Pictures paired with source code

++++++++

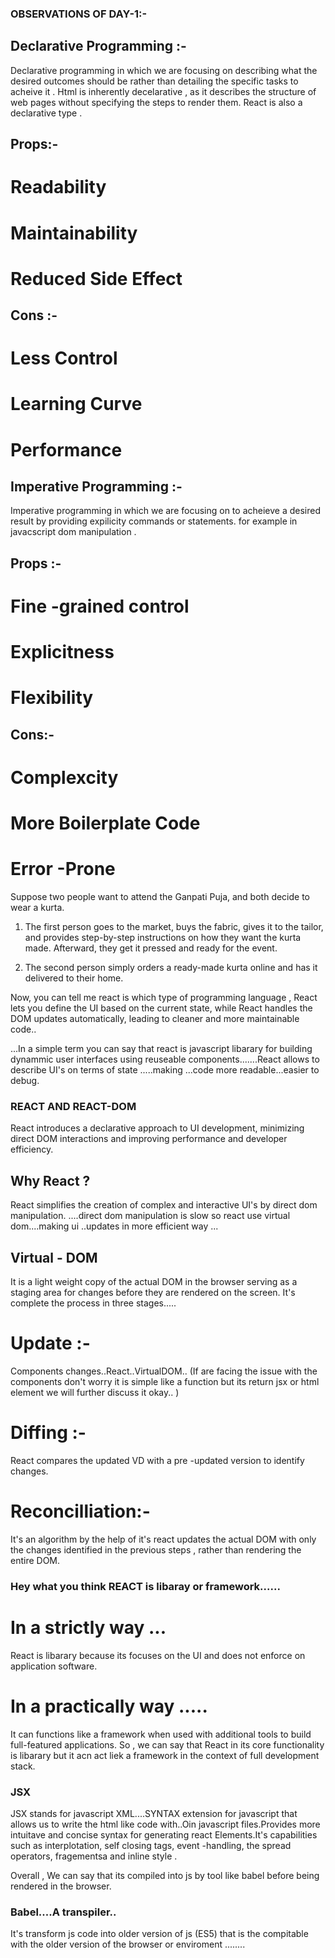 ### OBSERVATIONS OF DAY-1:-
##  Declarative Programming :- 
 Declarative programming in which we are focusing  on describing what the desired outcomes should be rather than detailing the specific tasks to acheive it . Html is inherently decelarative , as it describes the structure of web pages without specifying the steps to render them. React is also a declarative type .

## Props:-
# Readability
# Maintainability
# Reduced Side Effect
## Cons :- 
# Less Control
# Learning Curve
# Performance

## Imperative Programming :-
Imperative programming in which we are focusing on to acheieve a desired  result by providing expilicity commands or statements. for example in javacscript dom manipulation .
## Props :-
# Fine -grained control
# Explicitness
# Flexibility
## Cons:-
# Complexcity
# More Boilerplate Code 
# Error -Prone 

Suppose two people want to attend the Ganpati Puja, and both decide to wear a kurta. 

1. The first person goes to the market, buys the fabric, gives it to the tailor, and provides step-by-step instructions on how they want the kurta made. Afterward, they get it pressed and ready for the event.
   
2. The second person simply orders a ready-made kurta online and has it delivered to their home.

Now, you can tell me react is which type of programming language , React lets you define the UI based on the current state, while React handles the DOM updates automatically, leading to cleaner and more maintainable code..

...In a simple term you can say that react is javascript libarary  for building dynammic user interfaces using reuseable components.......React allows to describe UI's on terms of state .....making ...code more readable...easier to debug.
### REACT AND REACT-DOM
React introduces a declarative approach to UI development, minimizing direct DOM interactions and improving performance and developer efficiency.

###

## Why React ?
React simplifies the creation of complex and interactive UI's by direct dom manipulation.
....direct dom manipulation is slow so react use virtual dom....making ui ..updates in more efficient way ...
## Virtual - DOM
It is a light weight copy of the actual DOM in the browser serving as a staging area for changes before they are rendered on the screen.
It's complete the process in three stages.....
# Update :-
Components changes..React..VirtualDOM.. (If are facing the issue with the components don't worry it is simple  like a function but its return jsx or html element we will further discuss it okay.. )
# Diffing :- 
React compares the updated VD with a pre -updated version to identify changes.
# Reconcilliation:-
It's an algorithm by the help of it's react updates the actual DOM with only the changes identified in the previous steps , rather than rendering the entire DOM.
 
### Hey what you think REACT is libaray or framework......
# In a strictly way ...
React is libarary because its focuses on the UI and does not enforce on application software.
# In a practically way .....
It can functions like a framework when used with additional tools to build full-featured applications.
So , we can say that React in its core functionality is libarary but it acn act liek a framework in the context of full development stack.


### JSX
JSX stands for javascript XML....SYNTAX extension for javascript that allows us to write the html like code with..Oin javascript files.Provides more intuitave and concise syntax for generating react Elements.It's capabilities  such as interplotation, self closing tags, event -handling, the spread operators, fragementsa and inline style .

Overall , We can say that its compiled into js by tool like babel before being rendered in the browser.


### Babel....A transpiler..
It's transform js code into older version of js (ES5) that is the compitable with the older version of the browser or enviroment ........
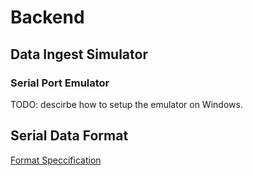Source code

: # Backend

## Data Ingest Simulator

### Serial Port Emulator

TODO: descirbe how to setup the emulator on Windows.

## Serial Data Format

[Format Speccification](FormatSpec.md)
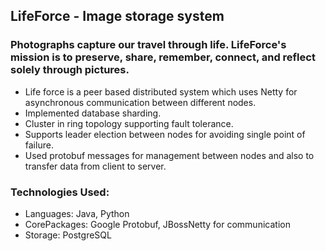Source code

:## LifeForce - Image storage system

### Photographs capture our travel through life. LifeForce's mission is to preserve, share, remember, connect, and reflect solely through pictures.


- Life force is a peer based distributed system which uses Netty for asynchronous communication between different nodes.
- Implemented database sharding.
- Cluster in ring topology supporting fault tolerance.
- Supports leader election between nodes for avoiding single point of failure.
- Used protobuf messages for management between nodes and also to transfer data from client to server.


### Technologies Used:
- Languages: Java, Python
- CorePackages: Google Protobuf, JBossNetty for communication
- Storage: PostgreSQL

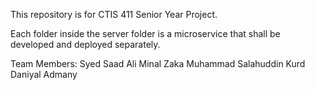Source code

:This repository is for CTIS 411 Senior Year Project.

Each folder inside the server folder is a microservice that shall be developed and deployed separately.

Team Members:
Syed Saad Ali
Minal Zaka
Muhammad Salahuddin Kurd
Daniyal Admany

++++++++

EXERCISE DESCRIPTION
In the lines above, spot each one that contains the word "want" and copy it.

RESULT
Suppose two people want to attend the Ganpati Puja, and both decide to wear a kurta. 
1. The first person goes to the market, buys the fabric, gives it to the tailor, and provides step-by-step instructions on how they want the kurta made. Afterward, they get it pressed and ready for the event.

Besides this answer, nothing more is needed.